Investigation of oral health findings and genotype correlations in osteogenesis imperfecta

Osteogenesis imperfecta, a common genetic connective tissue disorder affecting bone with multisystemic implications, is caused by genomic alterations at various levels that disrupt the biosynthesis stages of collagen Type I. This study evaluated the intraoral and clinical findings of 43 OI cases in relation to genetic variants, aiming to contribute new insights into the roles of collagen and non-collagen genes in the oral-dental pathology of OI. Significant associations were found between OI variants and dental anomalies such as dentinogenesis imperfecta, enamel hypoplasia, taurodontism, and hypodontia.
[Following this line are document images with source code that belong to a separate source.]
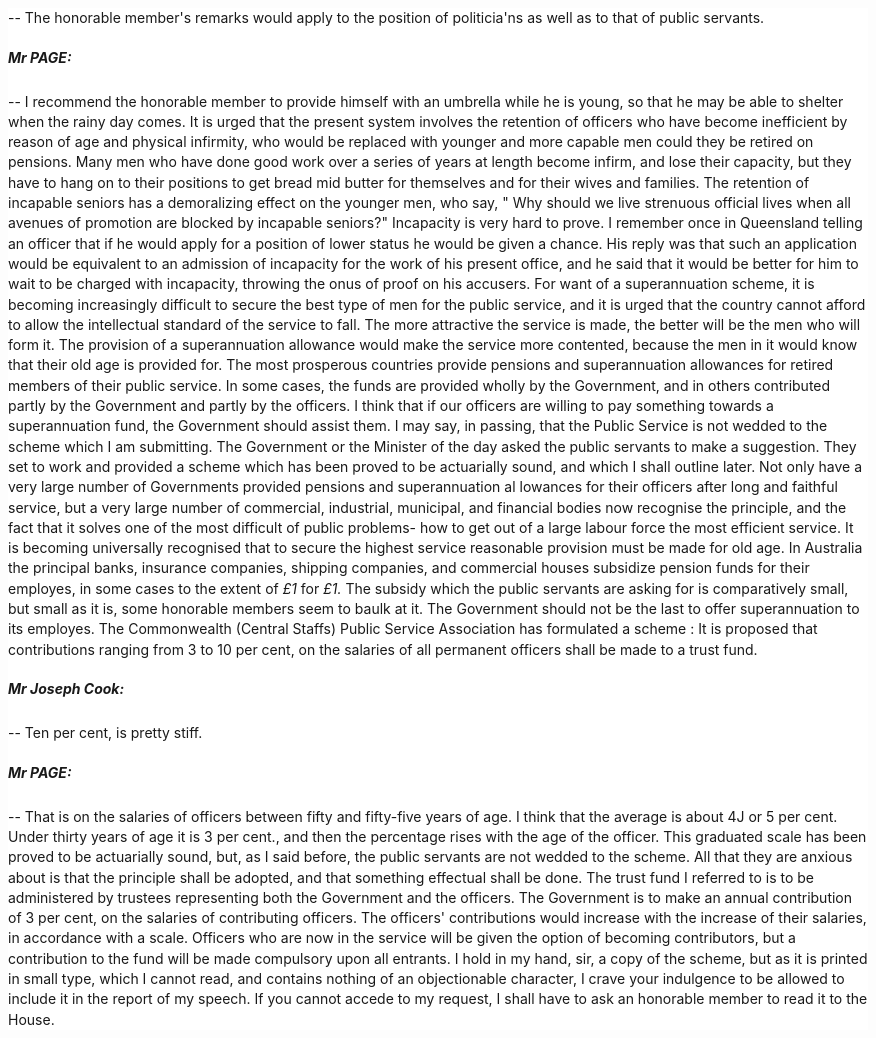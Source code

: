 --  The honorable member's remarks would apply to the position of politicia'ns as well as to that of public servants. 

##### Mr PAGE:

-- I recommend the honorable member to provide himself with an umbrella while he is young, so that he may be able to shelter when the rainy day comes. It is urged that the present system involves the retention of officers who have become inefficient by reason of age and physical infirmity, who would be replaced with younger and more capable men could they be retired on pensions. Many men who have done good work over a series of years at length become infirm, and lose their capacity, but they have to hang on to their positions to get bread mid butter for themselves and for their wives and families. The retention of incapable seniors has a demoralizing effect on the younger men, who say, " Why should we live strenuous official lives when all avenues of promotion are blocked by incapable seniors?" Incapacity is very hard to prove. I remember once in Queensland telling an officer that if he would apply for a position of lower status he would be given a chance.  His  reply was that such an application would be equivalent to an admission of incapacity for the work of his present office, and he said that it would be better for him to wait to be charged with incapacity, throwing the onus of proof on his accusers. For want of a superannuation scheme, it is becoming increasingly difficult to secure the best type of men for the public service, and it is urged that the country cannot afford to allow the intellectual standard of the service to fall. The more attractive the service is made, the better will be the men who will form it. The provision of a superannuation allowance would make the service more contented, because the men in it would know that their old age is provided for. The most prosperous countries provide pensions and superannuation allowances for retired members of their public service. In some cases, the funds are provided wholly by the Government, and in others contributed partly by the Government and partly by the officers. I think that if our officers are willing to pay something towards a superannuation fund, the Government should assist them. I may say, in passing, that the Public Service is not wedded to the scheme which I am submitting. The Government or the Minister of the day asked the public servants to make a suggestion. They set to work and provided a scheme which has been proved to be actuarially sound, and which I shall outline later. Not only have a very large number of Governments provided pensions and superannuation al lowances for their officers after long and faithful service, but a very large number of commercial, industrial, municipal, and financial bodies now recognise the principle, and the fact that it solves one of the most difficult of public problems- how to get out of a large labour force the most efficient service. It is becoming universally recognised that to secure the highest service reasonable provision must be made for old age. In Australia the principal banks, insurance companies, shipping companies, and commercial houses subsidize pension funds for their employes, in some cases to the extent of  *£1*  for  *£1.*  The subsidy which the public servants are asking for is comparatively small, but small as it is, some honorable members seem to baulk at it. The Government should not be the last to offer superannuation to its employes. The Commonwealth (Central Staffs) Public Service Association has formulated a scheme : It is proposed that contributions ranging from 3 to 10 per cent, on the salaries of all permanent officers shall be made to a trust fund. 

##### Mr Joseph Cook:

--  Ten per cent, is pretty stiff. 

##### Mr PAGE:

-- That is on the salaries of officers between fifty and fifty-five years of age. I think that the average is about 4J or 5 per cent. Under thirty years of age it is 3 per cent., and then the percentage rises with the age of the officer. This graduated scale has been proved  to  be actuarially sound, but, as I said before, the public servants are not wedded to the scheme. All that they are anxious about is that the principle shall be adopted, and that something effectual shall be done. The trust fund I referred to is  to  be administered by trustees representing both the Government and the officers. The Government is to make an annual contribution of 3 per cent, on the salaries of contributing officers. The officers' contributions would increase with the increase of their salaries, in accordance with a scale. Officers who are now in the service will be given the option of becoming contributors, but a contribution to the fund will be made compulsory upon all entrants. I hold in my hand, sir, a copy of the scheme, but as it is printed in small type, which I cannot read, and contains nothing of an objectionable character, I crave your indulgence to be allowed to include it in the report of my speech. If you cannot accede to my request, I shall have to ask  an honorable member to read it to the House. 

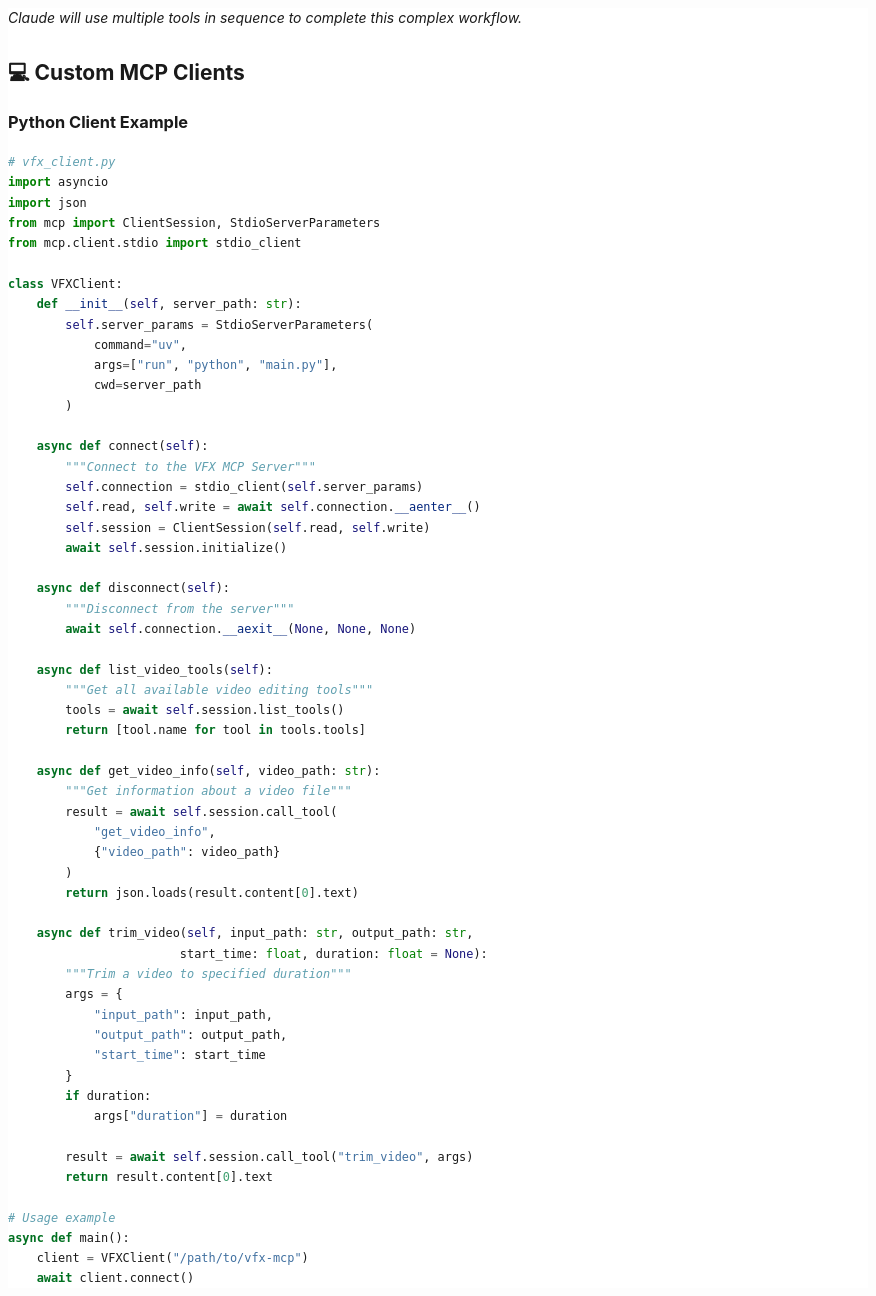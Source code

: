 *Claude will use multiple tools in sequence to complete this complex workflow.*

## 💻 Custom MCP Clients

### Python Client Example

```python
# vfx_client.py
import asyncio
import json
from mcp import ClientSession, StdioServerParameters
from mcp.client.stdio import stdio_client

class VFXClient:
    def __init__(self, server_path: str):
        self.server_params = StdioServerParameters(
            command="uv",
            args=["run", "python", "main.py"],
            cwd=server_path
        )
    
    async def connect(self):
        """Connect to the VFX MCP Server"""
        self.connection = stdio_client(self.server_params)
        self.read, self.write = await self.connection.__aenter__()
        self.session = ClientSession(self.read, self.write)
        await self.session.initialize()
        
    async def disconnect(self):
        """Disconnect from the server"""
        await self.connection.__aexit__(None, None, None)
    
    async def list_video_tools(self):
        """Get all available video editing tools"""
        tools = await self.session.list_tools()
        return [tool.name for tool in tools.tools]
    
    async def get_video_info(self, video_path: str):
        """Get information about a video file"""
        result = await self.session.call_tool(
            "get_video_info", 
            {"video_path": video_path}
        )
        return json.loads(result.content[0].text)
    
    async def trim_video(self, input_path: str, output_path: str, 
                        start_time: float, duration: float = None):
        """Trim a video to specified duration"""
        args = {
            "input_path": input_path,
            "output_path": output_path, 
            "start_time": start_time
        }
        if duration:
            args["duration"] = duration
            
        result = await self.session.call_tool("trim_video", args)
        return result.content[0].text

# Usage example
async def main():
    client = VFXClient("/path/to/vfx-mcp")
    await client.connect()
```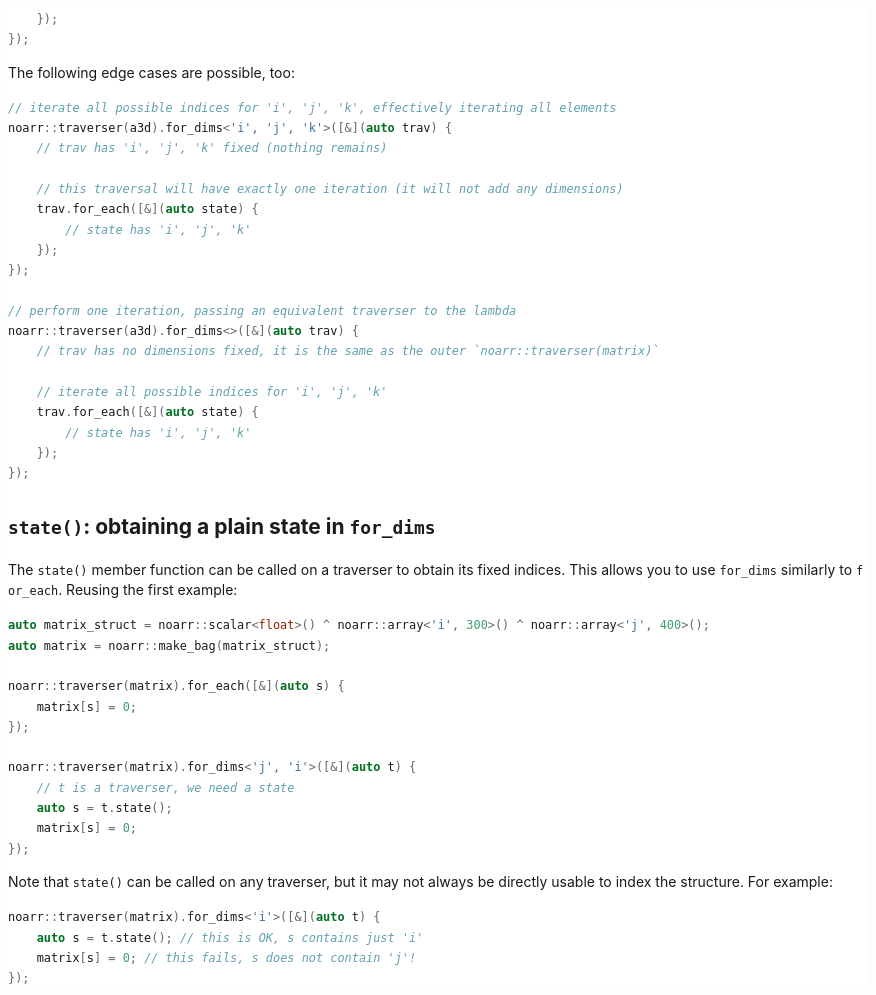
 ```cpp
	});
});
```

The following edge cases are possible, too:

```cpp
// iterate all possible indices for 'i', 'j', 'k', effectively iterating all elements
noarr::traverser(a3d).for_dims<'i', 'j', 'k'>([&](auto trav) {
	// trav has 'i', 'j', 'k' fixed (nothing remains)

	// this traversal will have exactly one iteration (it will not add any dimensions)
	trav.for_each([&](auto state) {
		// state has 'i', 'j', 'k'
	});
});

// perform one iteration, passing an equivalent traverser to the lambda
noarr::traverser(a3d).for_dims<>([&](auto trav) {
	// trav has no dimensions fixed, it is the same as the outer `noarr::traverser(matrix)`

	// iterate all possible indices for 'i', 'j', 'k'
	trav.for_each([&](auto state) {
		// state has 'i', 'j', 'k'
	});
});
```


## `state()`: obtaining a plain state in `for_dims`

The `state()` member function can be called on a traverser to obtain its fixed indices.
This allows you to use `for_dims` similarly to `for_each`. Reusing the first example:

```cpp
auto matrix_struct = noarr::scalar<float>() ^ noarr::array<'i', 300>() ^ noarr::array<'j', 400>();
auto matrix = noarr::make_bag(matrix_struct);

noarr::traverser(matrix).for_each([&](auto s) {
	matrix[s] = 0;
});

noarr::traverser(matrix).for_dims<'j', 'i'>([&](auto t) {
	// t is a traverser, we need a state
	auto s = t.state();
	matrix[s] = 0;
});
```

Note that `state()` can be called on any traverser, but it may not always be directly usable to index the structure.
For example:

```cpp
noarr::traverser(matrix).for_dims<'i'>([&](auto t) {
	auto s = t.state(); // this is OK, s contains just 'i'
	matrix[s] = 0; // this fails, s does not contain 'j'!
});
```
COL1A1/2-truncated variants were linked to atypical intercanine width, and midface hypoplasia correlated with reduced overjet and overbite. Bisphosphonate treatment, especially when initiated before age two, was associated with enamel hypoplasia. Oral hygiene habits, including brushing frequency and use of additional products, were linked to lower DMFT. In the OI group, significant associations were noted between Angle Class III malocclusion and reduced brushing frequency, as well as between deep palatal vault and increased DMFT. A correlation was also observed between maximum mouth opening and joint hypermobility. These findings, along with new dental observations related to non-collagen variants, shed light on the oral health challenges in OI patients. Our study underscores the importance of multidisciplinary collaboration between dentistry and medical genetics in understanding complex conditions like OI. The comprehensive analysis of oral and dental findings in OI cases is expected to inform future research and enhance clinical approaches to managing the dental challenges associated with this disorder.